One company policy that seems to prompt frequent inquiry is an employer's rights and obligations under the Family and Medical Leave Act and so, this month, I have selected two of your questions on that subject.
It's a new year and a good time to reflect on employment policies and practices. If you have not updated your employee handbook recently, it might be a good time to add that to your to-do list. One of the policies that seems to prompt frequent inquiry is an employer's rights and obligations under the Family and Medical Leave Act and so, this month, I have selected two of your questions on that subject.
Question: Regarding FMLA -- are employees eligible if they are requesting time off to care for a parent-in-law with a serious health condition?

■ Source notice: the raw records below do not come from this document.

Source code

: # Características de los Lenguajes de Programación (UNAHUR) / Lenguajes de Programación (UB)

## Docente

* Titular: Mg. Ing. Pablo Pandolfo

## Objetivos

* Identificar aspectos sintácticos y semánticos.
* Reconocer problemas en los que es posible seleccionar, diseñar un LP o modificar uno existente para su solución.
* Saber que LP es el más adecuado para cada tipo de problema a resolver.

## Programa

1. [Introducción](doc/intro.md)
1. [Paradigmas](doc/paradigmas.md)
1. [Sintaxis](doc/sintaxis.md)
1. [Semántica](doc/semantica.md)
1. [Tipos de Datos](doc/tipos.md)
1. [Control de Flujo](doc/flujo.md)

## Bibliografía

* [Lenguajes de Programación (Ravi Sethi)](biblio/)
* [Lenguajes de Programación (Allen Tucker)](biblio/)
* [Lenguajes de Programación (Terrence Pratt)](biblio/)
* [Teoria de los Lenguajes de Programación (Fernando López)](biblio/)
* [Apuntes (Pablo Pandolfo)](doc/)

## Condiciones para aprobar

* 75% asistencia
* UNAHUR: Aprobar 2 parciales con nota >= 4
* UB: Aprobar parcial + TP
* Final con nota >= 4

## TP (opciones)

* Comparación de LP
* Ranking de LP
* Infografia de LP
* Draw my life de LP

The FMLA provides up to 12 weeks of unpaid leave for an employee to address family and medical issues. This includes the birth of a child, the placement of a child for adoption or foster care, caring for the employee's child, spouse, or parent with a serious health condition, or for the employee's own serious health condition. The term "parent" includes biological parent and an individual who stands in loco parentis to an employee when the employee was a child. However the federal regulations on the FMLA specify that a parent "in law" is not covered. See 29 C.F.R. § 825.113.
Question: Is it the responsibility of the employee to notify his supervisor or human resources that he needs to take FMLA? Or does human resources have to approach the employee?
It is the employee's obligation to provide notice to an employer if that employee plans to take FMLA leave, with one important caveat. The employer must ensure that the employee is aware of his/her rights and obligations under the FMLA. Thus, designating leave under the FMLA is an interactive process.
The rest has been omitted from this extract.